Controls were chosen at random from persons in the cohort who were at risk of becoming a case (the risk set) within 1 year of the cases death. Five controls per case were sampled and matched to the case on age at risk (i.e., ±6 months from age at death from prostate cancer). A total of 129 control observations were used as repeated control observations for two, three, or four different cases. Thirty-two cases were also used as controls for prior cases, with two of these repeating twice as controls for different cases.
Assessment of exposures
Exposure to EMFs was determined from a job exposure matrix, which has been described in detail elsewhere (14). Briefly, an occupational classification system was first developed to categorize 25,000 raw job titles. Job titles, determined by the longest-held job during each year of employment, were used to link individual workers to specific exposures. Workers performing similar duties in similar environments were grouped into the same occupational categories. Next, each job title was abstracted from the work history records of the cohort and assigned to one of the 28 occupational categories.

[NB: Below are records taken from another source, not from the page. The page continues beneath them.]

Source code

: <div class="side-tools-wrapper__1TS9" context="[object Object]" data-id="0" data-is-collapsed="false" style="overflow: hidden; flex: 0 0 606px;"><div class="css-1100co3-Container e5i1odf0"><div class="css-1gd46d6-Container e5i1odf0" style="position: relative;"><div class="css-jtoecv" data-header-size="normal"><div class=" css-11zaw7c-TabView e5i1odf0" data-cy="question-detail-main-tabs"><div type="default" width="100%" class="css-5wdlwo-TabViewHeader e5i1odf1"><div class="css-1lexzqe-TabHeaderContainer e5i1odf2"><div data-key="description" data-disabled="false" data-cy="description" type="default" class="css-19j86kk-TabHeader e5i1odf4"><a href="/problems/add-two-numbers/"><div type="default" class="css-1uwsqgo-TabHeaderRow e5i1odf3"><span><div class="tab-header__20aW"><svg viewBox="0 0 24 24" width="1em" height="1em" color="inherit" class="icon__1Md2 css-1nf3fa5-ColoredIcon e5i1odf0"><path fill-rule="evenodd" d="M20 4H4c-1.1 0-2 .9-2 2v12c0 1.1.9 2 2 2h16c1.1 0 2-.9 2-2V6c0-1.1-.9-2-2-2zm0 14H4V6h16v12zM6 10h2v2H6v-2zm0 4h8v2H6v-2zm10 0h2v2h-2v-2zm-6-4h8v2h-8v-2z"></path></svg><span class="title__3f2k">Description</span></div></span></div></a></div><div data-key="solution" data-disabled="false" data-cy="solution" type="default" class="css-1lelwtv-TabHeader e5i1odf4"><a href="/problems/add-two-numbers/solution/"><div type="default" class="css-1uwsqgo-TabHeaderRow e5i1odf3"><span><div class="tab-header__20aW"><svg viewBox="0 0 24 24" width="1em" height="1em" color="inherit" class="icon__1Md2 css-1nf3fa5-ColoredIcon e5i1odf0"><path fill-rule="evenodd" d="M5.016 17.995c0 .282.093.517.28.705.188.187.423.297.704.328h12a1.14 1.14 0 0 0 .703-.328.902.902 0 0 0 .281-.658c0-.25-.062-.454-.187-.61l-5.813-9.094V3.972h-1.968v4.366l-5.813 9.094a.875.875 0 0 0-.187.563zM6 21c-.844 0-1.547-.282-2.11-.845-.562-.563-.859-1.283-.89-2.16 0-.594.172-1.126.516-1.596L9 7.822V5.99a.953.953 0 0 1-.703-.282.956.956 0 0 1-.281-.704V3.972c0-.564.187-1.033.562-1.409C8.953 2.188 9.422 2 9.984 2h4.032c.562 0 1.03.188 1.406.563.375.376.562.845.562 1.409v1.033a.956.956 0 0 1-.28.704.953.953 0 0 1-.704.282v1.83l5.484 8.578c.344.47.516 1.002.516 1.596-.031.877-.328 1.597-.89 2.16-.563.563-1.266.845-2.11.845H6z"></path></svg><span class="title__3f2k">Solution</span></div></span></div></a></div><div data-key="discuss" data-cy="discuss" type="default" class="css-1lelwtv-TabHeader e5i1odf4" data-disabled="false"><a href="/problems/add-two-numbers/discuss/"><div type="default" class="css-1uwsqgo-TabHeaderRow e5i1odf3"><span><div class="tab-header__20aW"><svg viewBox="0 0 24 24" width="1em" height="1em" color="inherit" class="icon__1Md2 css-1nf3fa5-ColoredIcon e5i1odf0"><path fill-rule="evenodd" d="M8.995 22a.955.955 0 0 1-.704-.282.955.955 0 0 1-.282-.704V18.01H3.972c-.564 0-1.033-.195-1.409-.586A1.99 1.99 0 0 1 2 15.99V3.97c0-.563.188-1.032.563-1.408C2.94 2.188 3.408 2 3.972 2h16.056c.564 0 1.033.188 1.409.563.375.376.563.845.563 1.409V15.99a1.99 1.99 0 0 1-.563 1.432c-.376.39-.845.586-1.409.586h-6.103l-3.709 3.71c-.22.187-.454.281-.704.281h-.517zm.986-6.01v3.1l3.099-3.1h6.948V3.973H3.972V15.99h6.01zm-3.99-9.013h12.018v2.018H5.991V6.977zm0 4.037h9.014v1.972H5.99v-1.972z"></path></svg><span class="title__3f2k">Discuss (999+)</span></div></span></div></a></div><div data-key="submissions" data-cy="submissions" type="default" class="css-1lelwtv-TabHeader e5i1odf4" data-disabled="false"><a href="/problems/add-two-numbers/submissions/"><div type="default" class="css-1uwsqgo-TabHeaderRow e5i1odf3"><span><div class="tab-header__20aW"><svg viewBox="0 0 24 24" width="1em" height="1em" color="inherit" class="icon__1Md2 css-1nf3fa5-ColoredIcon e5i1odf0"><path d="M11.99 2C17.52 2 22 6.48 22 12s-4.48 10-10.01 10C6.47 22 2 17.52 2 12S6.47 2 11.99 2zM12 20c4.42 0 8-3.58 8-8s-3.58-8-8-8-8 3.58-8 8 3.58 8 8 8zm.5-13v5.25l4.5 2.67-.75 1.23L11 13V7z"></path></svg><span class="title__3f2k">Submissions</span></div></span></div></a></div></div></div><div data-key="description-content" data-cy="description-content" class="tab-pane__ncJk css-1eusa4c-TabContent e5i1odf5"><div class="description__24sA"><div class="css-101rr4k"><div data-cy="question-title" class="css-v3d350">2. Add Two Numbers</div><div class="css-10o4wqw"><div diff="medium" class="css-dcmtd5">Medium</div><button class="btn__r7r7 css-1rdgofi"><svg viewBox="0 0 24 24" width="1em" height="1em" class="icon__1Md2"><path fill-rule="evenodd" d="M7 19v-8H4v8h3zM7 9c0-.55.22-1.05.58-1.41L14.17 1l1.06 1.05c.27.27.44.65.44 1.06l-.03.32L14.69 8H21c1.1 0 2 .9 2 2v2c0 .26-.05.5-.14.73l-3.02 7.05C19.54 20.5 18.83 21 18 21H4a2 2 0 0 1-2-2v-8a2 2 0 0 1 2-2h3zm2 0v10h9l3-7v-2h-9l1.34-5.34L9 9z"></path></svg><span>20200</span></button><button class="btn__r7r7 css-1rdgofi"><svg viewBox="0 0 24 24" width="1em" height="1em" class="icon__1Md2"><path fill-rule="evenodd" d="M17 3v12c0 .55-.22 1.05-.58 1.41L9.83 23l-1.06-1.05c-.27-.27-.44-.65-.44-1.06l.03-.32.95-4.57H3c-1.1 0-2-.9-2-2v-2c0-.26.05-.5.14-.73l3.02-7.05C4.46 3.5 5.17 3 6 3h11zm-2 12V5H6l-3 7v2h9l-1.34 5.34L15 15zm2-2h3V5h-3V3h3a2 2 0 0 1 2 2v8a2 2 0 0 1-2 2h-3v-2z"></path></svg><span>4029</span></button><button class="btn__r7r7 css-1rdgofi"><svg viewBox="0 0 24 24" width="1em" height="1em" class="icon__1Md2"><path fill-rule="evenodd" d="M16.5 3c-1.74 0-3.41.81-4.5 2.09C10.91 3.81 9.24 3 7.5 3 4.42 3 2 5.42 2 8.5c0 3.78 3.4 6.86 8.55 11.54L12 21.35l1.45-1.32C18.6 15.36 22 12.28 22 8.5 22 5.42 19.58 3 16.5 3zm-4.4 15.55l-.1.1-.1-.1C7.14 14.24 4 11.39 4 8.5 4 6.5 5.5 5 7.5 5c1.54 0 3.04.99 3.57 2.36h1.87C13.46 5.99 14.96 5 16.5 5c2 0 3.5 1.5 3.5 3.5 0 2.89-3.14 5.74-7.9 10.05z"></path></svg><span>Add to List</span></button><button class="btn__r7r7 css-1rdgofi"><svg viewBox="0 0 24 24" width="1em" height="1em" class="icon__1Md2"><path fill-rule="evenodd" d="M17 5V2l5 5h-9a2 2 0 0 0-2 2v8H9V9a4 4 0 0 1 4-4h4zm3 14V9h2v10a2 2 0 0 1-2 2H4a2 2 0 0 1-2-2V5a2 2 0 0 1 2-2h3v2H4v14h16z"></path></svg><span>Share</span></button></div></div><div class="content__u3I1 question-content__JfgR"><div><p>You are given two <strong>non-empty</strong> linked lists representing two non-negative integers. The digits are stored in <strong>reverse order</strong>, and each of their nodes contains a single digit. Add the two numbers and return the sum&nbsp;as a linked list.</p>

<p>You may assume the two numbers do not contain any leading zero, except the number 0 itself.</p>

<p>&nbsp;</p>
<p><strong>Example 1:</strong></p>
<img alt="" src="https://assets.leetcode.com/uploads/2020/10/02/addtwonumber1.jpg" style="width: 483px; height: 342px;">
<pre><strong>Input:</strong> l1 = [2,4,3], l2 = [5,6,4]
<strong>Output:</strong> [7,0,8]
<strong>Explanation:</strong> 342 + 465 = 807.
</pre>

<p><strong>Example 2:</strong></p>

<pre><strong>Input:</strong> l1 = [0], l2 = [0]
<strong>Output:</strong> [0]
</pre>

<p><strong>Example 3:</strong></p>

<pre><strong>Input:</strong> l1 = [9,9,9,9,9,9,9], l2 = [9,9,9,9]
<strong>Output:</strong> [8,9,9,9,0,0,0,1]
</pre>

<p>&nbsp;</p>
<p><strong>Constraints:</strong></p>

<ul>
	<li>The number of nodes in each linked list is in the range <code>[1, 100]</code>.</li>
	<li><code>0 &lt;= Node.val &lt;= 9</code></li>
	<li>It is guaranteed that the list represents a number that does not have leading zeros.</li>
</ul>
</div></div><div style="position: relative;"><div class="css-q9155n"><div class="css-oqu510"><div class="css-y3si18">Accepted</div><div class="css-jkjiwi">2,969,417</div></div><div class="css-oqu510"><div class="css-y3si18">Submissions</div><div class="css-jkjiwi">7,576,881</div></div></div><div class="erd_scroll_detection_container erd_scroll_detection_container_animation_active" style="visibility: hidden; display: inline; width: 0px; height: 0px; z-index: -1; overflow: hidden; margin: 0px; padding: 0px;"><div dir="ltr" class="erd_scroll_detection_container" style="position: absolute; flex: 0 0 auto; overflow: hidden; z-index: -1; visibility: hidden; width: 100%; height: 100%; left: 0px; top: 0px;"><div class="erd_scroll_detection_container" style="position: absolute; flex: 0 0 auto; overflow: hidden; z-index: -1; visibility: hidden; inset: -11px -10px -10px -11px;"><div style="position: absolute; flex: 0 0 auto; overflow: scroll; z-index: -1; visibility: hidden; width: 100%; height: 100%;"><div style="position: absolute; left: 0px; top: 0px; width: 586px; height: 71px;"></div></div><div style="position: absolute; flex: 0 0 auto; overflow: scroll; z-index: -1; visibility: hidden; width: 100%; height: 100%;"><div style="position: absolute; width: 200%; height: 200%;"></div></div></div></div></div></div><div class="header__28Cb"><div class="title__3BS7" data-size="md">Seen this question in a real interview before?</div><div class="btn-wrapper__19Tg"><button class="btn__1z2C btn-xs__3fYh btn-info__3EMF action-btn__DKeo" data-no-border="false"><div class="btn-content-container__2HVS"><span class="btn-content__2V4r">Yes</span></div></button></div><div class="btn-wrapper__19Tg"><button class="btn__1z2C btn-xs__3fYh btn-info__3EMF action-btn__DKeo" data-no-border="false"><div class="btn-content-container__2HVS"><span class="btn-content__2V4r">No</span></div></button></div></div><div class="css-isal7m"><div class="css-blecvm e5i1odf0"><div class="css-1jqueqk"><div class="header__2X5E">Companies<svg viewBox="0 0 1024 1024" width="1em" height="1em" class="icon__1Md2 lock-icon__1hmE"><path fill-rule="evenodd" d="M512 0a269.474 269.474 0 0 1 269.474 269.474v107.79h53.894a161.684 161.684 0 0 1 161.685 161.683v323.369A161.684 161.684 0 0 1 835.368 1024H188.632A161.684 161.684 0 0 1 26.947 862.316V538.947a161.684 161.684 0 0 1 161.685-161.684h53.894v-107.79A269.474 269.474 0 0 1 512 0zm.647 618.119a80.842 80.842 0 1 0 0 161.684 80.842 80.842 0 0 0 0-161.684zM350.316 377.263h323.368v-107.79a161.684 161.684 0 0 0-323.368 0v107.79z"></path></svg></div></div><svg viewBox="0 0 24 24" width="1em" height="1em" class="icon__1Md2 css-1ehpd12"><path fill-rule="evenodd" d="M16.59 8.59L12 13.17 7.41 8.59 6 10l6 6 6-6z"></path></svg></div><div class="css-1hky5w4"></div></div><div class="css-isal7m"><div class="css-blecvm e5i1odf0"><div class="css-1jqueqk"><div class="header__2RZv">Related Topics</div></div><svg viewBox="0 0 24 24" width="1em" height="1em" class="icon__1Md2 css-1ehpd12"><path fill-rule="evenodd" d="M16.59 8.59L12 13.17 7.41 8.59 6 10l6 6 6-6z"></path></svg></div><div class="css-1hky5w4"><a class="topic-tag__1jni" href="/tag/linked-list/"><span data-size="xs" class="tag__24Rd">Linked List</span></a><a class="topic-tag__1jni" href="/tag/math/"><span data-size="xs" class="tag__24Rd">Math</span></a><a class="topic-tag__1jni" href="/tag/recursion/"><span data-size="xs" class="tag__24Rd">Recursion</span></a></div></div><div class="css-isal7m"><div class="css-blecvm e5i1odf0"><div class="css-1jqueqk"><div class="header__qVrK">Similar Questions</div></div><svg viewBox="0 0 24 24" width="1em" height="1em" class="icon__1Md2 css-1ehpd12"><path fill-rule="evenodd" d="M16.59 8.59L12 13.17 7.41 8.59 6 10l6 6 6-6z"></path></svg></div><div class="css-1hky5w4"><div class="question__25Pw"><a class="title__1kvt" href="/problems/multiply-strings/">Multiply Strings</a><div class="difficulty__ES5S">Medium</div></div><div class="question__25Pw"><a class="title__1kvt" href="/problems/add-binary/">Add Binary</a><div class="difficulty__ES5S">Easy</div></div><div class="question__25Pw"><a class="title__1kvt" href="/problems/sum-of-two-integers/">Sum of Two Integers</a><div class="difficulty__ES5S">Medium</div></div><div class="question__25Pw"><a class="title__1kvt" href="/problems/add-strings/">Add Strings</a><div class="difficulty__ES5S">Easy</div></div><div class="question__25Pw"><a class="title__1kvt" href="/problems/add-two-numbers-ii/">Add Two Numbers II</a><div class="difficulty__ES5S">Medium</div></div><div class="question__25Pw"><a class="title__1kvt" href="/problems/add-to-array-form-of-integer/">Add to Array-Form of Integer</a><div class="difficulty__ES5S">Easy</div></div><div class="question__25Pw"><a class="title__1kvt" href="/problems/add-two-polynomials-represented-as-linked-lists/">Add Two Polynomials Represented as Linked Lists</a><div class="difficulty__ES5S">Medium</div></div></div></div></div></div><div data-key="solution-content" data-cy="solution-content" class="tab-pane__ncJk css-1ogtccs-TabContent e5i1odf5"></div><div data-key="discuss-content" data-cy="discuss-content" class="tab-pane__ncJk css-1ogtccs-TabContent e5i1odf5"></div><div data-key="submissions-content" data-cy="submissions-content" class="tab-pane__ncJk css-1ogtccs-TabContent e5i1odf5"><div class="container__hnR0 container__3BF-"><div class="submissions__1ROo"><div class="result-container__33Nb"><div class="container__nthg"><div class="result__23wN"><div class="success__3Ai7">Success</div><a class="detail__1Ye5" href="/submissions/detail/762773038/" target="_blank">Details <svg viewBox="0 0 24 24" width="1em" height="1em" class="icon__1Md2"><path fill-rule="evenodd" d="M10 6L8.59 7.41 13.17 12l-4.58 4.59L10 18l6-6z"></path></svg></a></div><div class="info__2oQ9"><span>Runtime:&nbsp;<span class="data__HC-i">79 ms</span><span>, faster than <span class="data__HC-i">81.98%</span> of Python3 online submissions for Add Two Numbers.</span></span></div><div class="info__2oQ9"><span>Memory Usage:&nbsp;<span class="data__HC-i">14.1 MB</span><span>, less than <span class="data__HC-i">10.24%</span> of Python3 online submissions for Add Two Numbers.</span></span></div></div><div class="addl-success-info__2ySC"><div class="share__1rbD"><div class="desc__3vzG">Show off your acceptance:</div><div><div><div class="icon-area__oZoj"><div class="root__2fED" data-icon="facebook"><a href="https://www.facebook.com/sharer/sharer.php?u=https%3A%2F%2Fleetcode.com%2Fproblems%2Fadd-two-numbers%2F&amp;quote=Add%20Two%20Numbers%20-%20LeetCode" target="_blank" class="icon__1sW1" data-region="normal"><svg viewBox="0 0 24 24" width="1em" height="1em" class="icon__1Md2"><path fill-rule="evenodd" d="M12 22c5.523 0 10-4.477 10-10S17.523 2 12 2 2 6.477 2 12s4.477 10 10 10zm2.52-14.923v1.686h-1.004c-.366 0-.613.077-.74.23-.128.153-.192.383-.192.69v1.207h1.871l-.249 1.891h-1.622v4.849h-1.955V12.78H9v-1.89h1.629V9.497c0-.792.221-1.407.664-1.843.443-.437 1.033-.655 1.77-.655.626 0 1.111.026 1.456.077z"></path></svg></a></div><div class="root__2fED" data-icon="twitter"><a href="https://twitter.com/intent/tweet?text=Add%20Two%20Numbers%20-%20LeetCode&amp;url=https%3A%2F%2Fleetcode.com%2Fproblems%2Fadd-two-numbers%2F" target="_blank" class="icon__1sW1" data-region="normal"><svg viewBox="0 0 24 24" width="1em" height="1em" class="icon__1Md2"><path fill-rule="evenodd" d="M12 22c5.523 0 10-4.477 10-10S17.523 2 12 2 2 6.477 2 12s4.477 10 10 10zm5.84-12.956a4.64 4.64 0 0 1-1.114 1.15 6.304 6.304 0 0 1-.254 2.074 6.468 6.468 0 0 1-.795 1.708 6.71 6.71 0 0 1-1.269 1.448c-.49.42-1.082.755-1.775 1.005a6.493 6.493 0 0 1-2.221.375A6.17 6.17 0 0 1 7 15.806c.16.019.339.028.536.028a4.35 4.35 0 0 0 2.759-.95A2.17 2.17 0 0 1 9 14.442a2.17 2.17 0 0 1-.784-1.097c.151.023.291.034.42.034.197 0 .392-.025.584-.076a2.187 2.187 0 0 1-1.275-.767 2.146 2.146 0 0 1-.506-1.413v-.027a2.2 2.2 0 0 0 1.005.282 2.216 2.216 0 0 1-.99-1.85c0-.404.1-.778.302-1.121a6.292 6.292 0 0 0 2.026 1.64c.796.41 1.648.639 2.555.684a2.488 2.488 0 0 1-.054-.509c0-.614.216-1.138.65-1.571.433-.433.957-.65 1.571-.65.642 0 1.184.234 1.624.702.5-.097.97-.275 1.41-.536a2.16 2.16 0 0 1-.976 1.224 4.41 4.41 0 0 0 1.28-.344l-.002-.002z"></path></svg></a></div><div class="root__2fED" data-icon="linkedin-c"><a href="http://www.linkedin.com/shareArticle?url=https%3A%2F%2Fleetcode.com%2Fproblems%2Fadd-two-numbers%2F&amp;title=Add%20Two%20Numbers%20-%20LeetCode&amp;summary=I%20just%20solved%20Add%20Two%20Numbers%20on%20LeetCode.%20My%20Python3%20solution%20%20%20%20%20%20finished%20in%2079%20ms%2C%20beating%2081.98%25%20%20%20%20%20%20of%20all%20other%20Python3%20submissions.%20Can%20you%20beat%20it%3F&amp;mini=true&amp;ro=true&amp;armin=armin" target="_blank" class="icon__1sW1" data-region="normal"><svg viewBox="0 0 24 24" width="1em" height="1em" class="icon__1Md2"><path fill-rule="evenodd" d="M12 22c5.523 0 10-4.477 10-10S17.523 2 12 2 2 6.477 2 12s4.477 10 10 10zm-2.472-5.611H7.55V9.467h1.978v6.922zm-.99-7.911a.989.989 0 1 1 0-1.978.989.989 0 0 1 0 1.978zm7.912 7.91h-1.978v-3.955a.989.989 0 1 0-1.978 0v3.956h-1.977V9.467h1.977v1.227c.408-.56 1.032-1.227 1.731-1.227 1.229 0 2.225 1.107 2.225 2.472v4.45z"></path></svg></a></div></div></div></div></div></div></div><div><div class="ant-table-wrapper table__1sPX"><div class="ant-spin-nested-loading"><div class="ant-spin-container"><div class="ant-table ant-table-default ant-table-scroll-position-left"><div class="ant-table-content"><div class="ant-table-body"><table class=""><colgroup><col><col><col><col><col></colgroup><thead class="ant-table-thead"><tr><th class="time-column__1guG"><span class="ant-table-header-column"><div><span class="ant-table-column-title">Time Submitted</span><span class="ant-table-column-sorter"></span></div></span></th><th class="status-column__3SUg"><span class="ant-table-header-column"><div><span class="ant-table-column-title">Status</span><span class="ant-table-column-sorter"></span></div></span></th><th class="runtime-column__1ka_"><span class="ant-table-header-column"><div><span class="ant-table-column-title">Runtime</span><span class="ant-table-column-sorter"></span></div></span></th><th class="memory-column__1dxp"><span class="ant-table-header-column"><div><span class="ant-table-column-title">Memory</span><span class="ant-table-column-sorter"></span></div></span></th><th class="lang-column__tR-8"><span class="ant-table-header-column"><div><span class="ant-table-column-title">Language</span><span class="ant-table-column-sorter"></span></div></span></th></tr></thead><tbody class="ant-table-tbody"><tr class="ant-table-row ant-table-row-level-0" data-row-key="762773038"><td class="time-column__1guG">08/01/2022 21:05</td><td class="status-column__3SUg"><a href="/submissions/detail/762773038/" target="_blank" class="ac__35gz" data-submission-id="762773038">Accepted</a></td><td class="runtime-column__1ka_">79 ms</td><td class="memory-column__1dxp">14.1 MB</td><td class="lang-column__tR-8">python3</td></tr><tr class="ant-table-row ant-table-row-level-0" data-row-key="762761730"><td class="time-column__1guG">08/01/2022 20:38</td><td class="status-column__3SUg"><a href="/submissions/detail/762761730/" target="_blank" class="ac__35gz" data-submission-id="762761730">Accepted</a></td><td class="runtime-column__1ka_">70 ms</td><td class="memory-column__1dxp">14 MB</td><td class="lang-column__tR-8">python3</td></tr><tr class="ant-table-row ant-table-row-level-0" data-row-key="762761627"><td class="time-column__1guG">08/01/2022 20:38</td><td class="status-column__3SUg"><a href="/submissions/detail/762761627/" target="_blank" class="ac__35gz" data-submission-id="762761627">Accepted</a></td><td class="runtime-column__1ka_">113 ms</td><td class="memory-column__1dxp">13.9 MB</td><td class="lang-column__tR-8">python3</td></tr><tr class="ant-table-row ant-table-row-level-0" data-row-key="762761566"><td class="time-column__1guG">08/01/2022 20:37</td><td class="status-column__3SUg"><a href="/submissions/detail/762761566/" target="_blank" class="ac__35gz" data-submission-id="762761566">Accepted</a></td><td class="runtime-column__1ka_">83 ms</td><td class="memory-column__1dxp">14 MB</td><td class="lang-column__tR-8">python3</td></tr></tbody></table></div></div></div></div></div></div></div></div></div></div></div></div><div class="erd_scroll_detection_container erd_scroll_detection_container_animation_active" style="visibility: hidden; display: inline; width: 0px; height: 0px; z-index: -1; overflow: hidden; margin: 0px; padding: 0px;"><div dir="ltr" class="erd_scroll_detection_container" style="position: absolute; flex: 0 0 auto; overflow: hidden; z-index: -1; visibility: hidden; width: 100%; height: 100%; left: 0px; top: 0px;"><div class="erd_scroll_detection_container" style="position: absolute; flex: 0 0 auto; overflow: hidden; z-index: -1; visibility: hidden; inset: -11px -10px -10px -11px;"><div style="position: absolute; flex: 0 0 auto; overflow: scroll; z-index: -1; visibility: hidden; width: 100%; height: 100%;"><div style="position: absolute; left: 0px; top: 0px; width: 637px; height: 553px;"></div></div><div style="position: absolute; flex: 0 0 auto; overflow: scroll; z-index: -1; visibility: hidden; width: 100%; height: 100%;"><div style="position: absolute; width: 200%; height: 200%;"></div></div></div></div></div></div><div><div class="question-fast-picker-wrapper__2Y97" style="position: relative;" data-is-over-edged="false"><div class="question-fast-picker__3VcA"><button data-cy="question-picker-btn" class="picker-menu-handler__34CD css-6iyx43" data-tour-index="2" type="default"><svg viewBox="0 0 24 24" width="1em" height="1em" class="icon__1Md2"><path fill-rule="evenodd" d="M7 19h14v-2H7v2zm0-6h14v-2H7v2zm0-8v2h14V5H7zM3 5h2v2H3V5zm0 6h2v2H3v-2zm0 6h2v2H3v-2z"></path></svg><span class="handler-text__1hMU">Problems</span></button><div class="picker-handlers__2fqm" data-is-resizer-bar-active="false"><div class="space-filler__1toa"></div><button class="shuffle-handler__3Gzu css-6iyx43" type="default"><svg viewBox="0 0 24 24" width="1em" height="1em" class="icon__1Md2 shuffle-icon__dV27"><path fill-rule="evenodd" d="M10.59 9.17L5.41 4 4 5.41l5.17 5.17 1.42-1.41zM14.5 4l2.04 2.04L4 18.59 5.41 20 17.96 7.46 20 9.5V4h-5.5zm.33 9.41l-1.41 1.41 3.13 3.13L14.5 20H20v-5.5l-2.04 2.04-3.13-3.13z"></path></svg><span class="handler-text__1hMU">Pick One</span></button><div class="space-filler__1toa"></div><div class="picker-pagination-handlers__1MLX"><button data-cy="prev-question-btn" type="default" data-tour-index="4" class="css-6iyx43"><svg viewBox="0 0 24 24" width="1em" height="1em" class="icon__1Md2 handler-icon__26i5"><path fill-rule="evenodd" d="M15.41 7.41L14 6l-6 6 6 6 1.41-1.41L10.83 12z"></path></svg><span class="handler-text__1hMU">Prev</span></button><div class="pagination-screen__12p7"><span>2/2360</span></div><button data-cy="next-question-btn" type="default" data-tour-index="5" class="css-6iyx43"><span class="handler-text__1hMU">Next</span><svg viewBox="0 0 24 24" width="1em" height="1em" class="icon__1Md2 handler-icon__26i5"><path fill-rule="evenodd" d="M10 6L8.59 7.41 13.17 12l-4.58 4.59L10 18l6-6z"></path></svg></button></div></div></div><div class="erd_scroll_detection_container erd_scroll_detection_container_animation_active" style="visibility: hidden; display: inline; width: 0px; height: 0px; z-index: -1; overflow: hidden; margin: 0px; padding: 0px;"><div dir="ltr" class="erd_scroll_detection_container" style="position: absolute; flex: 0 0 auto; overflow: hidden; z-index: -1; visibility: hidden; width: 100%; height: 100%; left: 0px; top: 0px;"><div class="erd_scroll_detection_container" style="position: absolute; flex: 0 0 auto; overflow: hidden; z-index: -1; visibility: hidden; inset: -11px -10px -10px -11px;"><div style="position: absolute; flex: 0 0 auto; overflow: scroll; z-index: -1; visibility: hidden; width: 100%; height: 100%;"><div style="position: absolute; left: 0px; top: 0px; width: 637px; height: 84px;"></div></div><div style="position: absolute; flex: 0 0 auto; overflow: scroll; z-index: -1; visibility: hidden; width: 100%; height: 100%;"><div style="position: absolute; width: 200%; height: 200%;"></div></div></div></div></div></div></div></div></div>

From each of the occupational category cells, workers were randomly selected for personal EMF measurements, which were used to create a job exposure matrix (10). The group average measurement was assigned to individual workers. Cumulative exposure to EMFs was obtained by applying the formula "intensity multiplied by duration and summed across all jobs" and was given in micro-Tesla-years (µT-years) (10, 13).

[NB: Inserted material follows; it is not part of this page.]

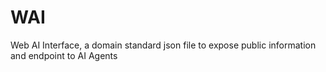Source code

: # WAI
Web AI Interface, a domain standard json file to expose public information and endpoint to AI Agents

A panel of industrial hygienists, department managers, and long-term employees assessed the potential for PCB exposure for each of the occupational categories based on their expert judgment as to the likelihood that workers in that category would have direct contact with the agent (10) and the frequency and duration of contact, if it occurred. Actual measurements were not taken. Research personnel and company staff performed walk-through surveys at each company during 1991 and 1992 to further assess exposure to PCBs. Cumulative exposure to PCBs (in hours) was obtained by summing the products of the frequency and duration of exposure over the individuals employment history.
Other variables
In the original cohort, sunlight exposure was ascertained in only three of the five companies: the Tennessee Valley Authority, Pacific Gas and Electric, and Virginia Power. The original exposure values were reassigned for a later study, using the top 10 job titles within each company-specific occupational category, and workers were classified as frequently exposed, intermittently exposed, and unexposed to sunlight (15). For our study, the age-matched association for sunlight exposure and prostate cancer mortality and assessment of confounding were conducted only for these three companies. Two types of variables for sunlight were created: 1) any chronic exposure versus no chronic exposure and 2) cumulative years of chronic exposure to sunlight. Physical activity had also been assessed, and a job-exposure matrix was developed using the top 10 job titles within each company-specific occupational category for the Tennessee Valley Authority, Pacific Gas and Electric, and Virginia Power (15). Each occupational category was classified as active or sedentary. Using information on the Tennessee Valley Authority, Pacific Gas and Electric, and Virginia Power, we imputed values for the other two electric utility companies, Carolina Power and Light Company and the Philadelphia Electric Company, and conducted analyses on all five companies. A variable for physical activity was also created as a continuous variable. This variable gave us the cumulative years of physically active work over the duration of employment in the company. Race was classified as White versus non-White. Socioeconomic status was determined from job at the time of hiring and was categorized into upper white-collar, lower white-collar, upper blue-collar, and lower blue-collar. Active work status was dichotomized as having worked during the cases last 2 years of employment with the company versus not having worked during that period.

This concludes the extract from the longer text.